Kara cancels are very useful for things like auto mix-ups that involve special kara cancels built into whiffed normal throws. The idea with this auto mix-up is that you input a throw command and then do a dragon punch right after the throw attempt. If the throw is successful the throw animation comes out and your dragon punch never appears. If the throw whiffs, because your opponent did a reversal attack, then your throw becomes a normal attack, that normal attack is kara canceled into a special attack of your own, and depending on how good your special attack is you could beat your opponent's reversal. Dealing with O.Ken is nightmarish at close ranges because of this kara technique.

[VirtuaFighterFour]

Kara canceling is what allows special canceling in SF2, as explained in the impact freeze section, and is also useful when used in conjunction with renda canceling.

Special canceling

As stated in the ST impact freeze section, some normals have the property that, during the freeze, still accepting commands for special moves. When the impact freeze for the attacker ends, all the remaining active and recovery frames are ignored, and the special attack starts immediately. This is the result of a glitch in the original game, but as of Champion Edition it was even coded into the AI behavior so it would use special cancels in their combos. Special canceling is extremely important, as it allows players to extend their block strings and combos, or occupy space in ways otherwise impossible. Several high damaging combos are a result of special canceling, such as Guile's jumping Fierce, crouching Strong into Flash Kick. It also allows a player to extend their attacking momentum. For instance, Ken or Chun Li can never combo a Hadouken or Kikouken from the tip of a crouching Forward kick, even if they cancel it. However, if the enemy has no super bar nor an invulnerable special move, odds are he or she will have to block the incoming projectile, even though they will have completely recovered from the block or hitstun by the time it approaches. This gives them time to recover from the projectile and act while the enemy is yet again in either block or hitstun.

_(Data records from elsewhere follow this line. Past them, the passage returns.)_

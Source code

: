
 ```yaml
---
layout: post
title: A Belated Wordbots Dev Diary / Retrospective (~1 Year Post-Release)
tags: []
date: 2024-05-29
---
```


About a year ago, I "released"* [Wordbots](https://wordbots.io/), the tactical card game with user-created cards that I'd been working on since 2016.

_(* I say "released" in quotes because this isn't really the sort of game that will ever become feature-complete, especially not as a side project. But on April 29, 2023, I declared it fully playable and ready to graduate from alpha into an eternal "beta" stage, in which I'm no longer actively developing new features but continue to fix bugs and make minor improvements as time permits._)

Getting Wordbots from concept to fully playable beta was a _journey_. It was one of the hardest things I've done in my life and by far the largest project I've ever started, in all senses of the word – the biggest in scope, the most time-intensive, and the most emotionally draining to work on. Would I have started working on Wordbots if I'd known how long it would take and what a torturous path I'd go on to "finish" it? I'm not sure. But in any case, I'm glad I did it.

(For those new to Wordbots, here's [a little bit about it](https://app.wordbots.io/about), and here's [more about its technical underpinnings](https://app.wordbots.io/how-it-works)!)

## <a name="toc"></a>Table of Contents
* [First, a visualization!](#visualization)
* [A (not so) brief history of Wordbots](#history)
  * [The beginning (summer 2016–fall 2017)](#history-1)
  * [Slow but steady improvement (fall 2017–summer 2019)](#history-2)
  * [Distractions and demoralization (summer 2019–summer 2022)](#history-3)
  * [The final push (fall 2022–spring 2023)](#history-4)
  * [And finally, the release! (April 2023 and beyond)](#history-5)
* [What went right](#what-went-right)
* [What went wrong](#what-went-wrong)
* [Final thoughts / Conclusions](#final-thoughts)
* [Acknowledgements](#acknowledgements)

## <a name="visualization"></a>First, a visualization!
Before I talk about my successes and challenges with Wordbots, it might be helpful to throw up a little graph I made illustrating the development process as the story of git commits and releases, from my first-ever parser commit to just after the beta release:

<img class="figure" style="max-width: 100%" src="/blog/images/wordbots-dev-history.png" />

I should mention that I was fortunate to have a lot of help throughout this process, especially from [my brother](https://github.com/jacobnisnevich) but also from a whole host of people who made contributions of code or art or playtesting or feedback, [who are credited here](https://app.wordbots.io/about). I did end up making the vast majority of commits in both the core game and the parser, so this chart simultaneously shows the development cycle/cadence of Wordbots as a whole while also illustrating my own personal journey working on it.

Some normal attacks can also be canceled into the super move. However, super cancels do not make use of the extended cancel time from impact freeze, so they are much harder to obtain.

Chain Canceling (formerly known as "Renda Canceling")

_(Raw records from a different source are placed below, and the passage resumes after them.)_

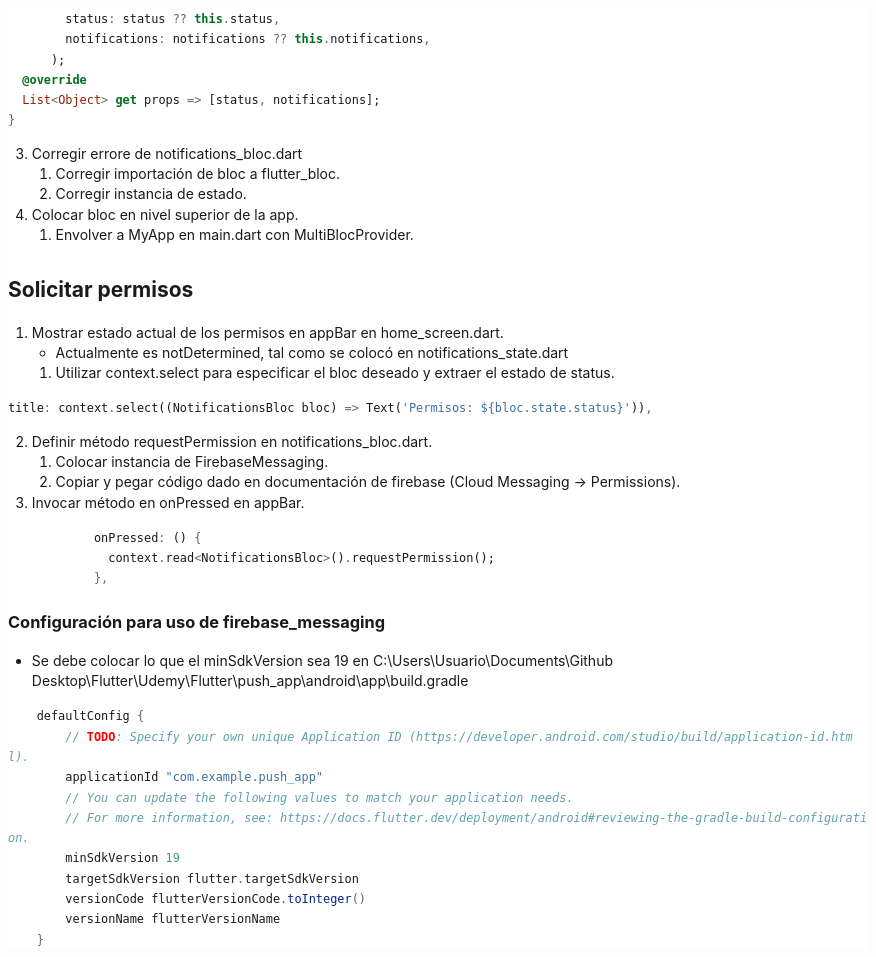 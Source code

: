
 ``` dart
        status: status ?? this.status,
        notifications: notifications ?? this.notifications,
      );
  @override
  List<Object> get props => [status, notifications];
}

```

3. Corregir errore de notifications_bloc.dart
    1. Corregir importación de bloc a flutter_bloc.
    2. Corregir instancia de estado.
4. Colocar bloc en nivel superior de la app.
    1. Envolver a MyApp en main.dart con MultiBlocProvider.

## Solicitar permisos
1. Mostrar estado actual de los permisos en appBar en home_screen.dart.
    - Actualmente es notDetermined, tal como se colocó en notifications_state.dart
    1. Utilizar context.select para especificar el bloc deseado y extraer el estado de status.

``` dart
title: context.select((NotificationsBloc bloc) => Text('Permisos: ${bloc.state.status}')),
```

2. Definir método requestPermission en notifications_bloc.dart.
    1. Colocar instancia de FirebaseMessaging.
    2. Copiar y pegar código dado en documentación de firebase (Cloud Messaging -> Permissions).
3. Invocar método en onPressed en appBar.
``` dart
            onPressed: () {
              context.read<NotificationsBloc>().requestPermission();
            },
```

### Configuración para uso de firebase_messaging
- Se debe colocar lo que el minSdkVersion sea 19 en C:\Users\Usuario\Documents\Github Desktop\Flutter\Udemy\Flutter\push_app\android\app\build.gradle

``` gradle
    defaultConfig {
        // TODO: Specify your own unique Application ID (https://developer.android.com/studio/build/application-id.html).
        applicationId "com.example.push_app"
        // You can update the following values to match your application needs.
        // For more information, see: https://docs.flutter.dev/deployment/android#reviewing-the-gradle-build-configuration.
        minSdkVersion 19
        targetSdkVersion flutter.targetSdkVersion
        versionCode flutterVersionCode.toInteger()
        versionName flutterVersionName
    }
```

In Japanese, "renda" 連打 is the word they use for rapid-fire chain combos, like Guile's cr.Short->cr.Short. Rapid fire moves are moves which are allowed to be canceled into themselves. In old school Street Fighter (in the pre-Alpha games), you can not cancel chain combos into special or super moves the way you would a single move. If you chain two cr.Shorts, you can not cancel the second one into special moves immediately. Using kara canceling, however, you can get around this limitation. This is called chain canceling ("renda canceling", in Japanese).

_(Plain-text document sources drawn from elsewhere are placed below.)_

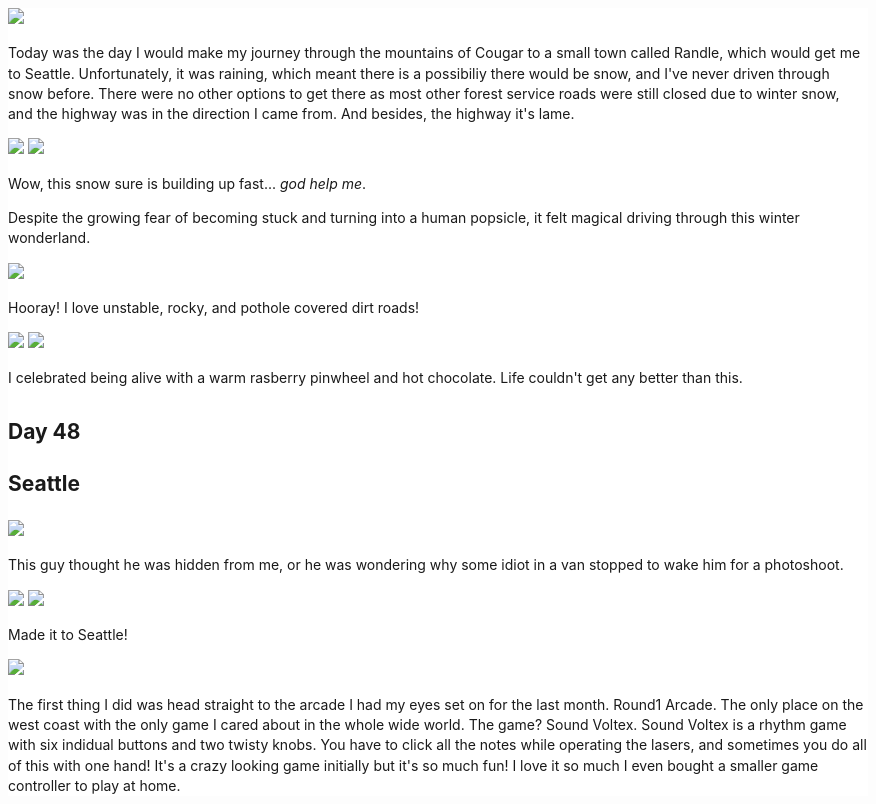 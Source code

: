 <img src="/data/trips/west-coast-2024/attachments/0615-1.jpg">

Today was the day I would make my journey through the mountains of Cougar to a small town called Randle, which would get me to Seattle. Unfortunately, it was raining, which meant there is a possibiliy there would be snow, and I've never driven through snow before. There were no other options to get there as most other forest service roads were still closed due to winter snow, and the highway was in the direction I came from. And besides, the highway it's lame. 

<img src="/data/trips/west-coast-2024/attachments/0615-2.jpg">
<img src="/data/trips/west-coast-2024/attachments/0615-3.jpg">

Wow, this snow sure is building up fast... *god help me*.

<video src="/data/trips/west-coast-2024/attachments/0615-vid.mp4" type="video/mp4" autoplay loop muted playsinline ></video>

Despite the growing fear of becoming stuck and turning into a human popsicle, it felt magical driving through this winter wonderland.  

<img src="/data/trips/west-coast-2024/attachments/0615-4.jpg">

Hooray! I love unstable, rocky, and pothole covered dirt roads!

<img src="/data/trips/west-coast-2024/attachments/0615-5.jpg">
<img src="/data/trips/west-coast-2024/attachments/0615-6.jpg">

I celebrated being alive with a warm rasberry pinwheel and hot chocolate. Life couldn't get any better than this.

## Day 48 <p class="inline text-gray-700  font-thin">Seattle</p>

<img src="/data/trips/west-coast-2024/attachments/0616-1.jpg">

This guy thought he was hidden from me, or he was wondering why some idiot in a van stopped to wake him for a photoshoot.

<img src="/data/trips/west-coast-2024/attachments/0616-2.jpg">
<img src="/data/trips/west-coast-2024/attachments/0616-3.jpg">

Made it to Seattle! 

<img src="/data/trips/west-coast-2024/attachments/0616-4.jpg">

The first thing I did was head straight to the arcade I had my eyes set on for the last month. Round1 Arcade. The only place on the west coast with the only game I cared about in the whole wide world. The game? Sound Voltex. Sound Voltex is a rhythm game with six indidual buttons and two twisty knobs. You have to click all the notes while operating the lasers, and sometimes you do all of this with one hand! It's a crazy looking game initially but it's so much fun! I love it so much I even bought a smaller game controller to play at home.

<iframe width="100%" height="500px" src="https://www.youtube.com/embed/VVw9o6kSDtc" title="[SDVX] 666 [MXM] PUC" frameborder="0" allow="accelerometer; autoplay; clipboard-write; encrypted-media; gyroscope; picture-in-picture; web-share" referrerpolicy="strict-origin-when-cross-origin" allowfullscreen></iframe>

Chain canceling consists of canceling a rapid-fire Jab or Short into another Jab or Short, then immediately kara cancel it into a special move.

An example would be Ken's cr.Short->cr.Short xx super. The input is D Short, D Short, D/F, F, D, D/F, F Short any punch. So in order to do TWO cr.Shorts into super, you actually need to hit the Short button THREE times. That st.Short on the end is being kara canceled into the super, which is why you never see it. Also note that you must go all the way to towards (even though Ken's super motion only requires you to go to down/towards). This is because for chain canceling, you must switch from crouching to standing (or from standing to crouching). Because you started with cr.Shorts, you have to end with a st.Short.

The reason why chain canceling is so incredibly good is because you can hit confirm (wait to see if it hits or not). If the Shorts are blocked, go for a throw or a DP. If the Shorts connect, just continue the combo into super.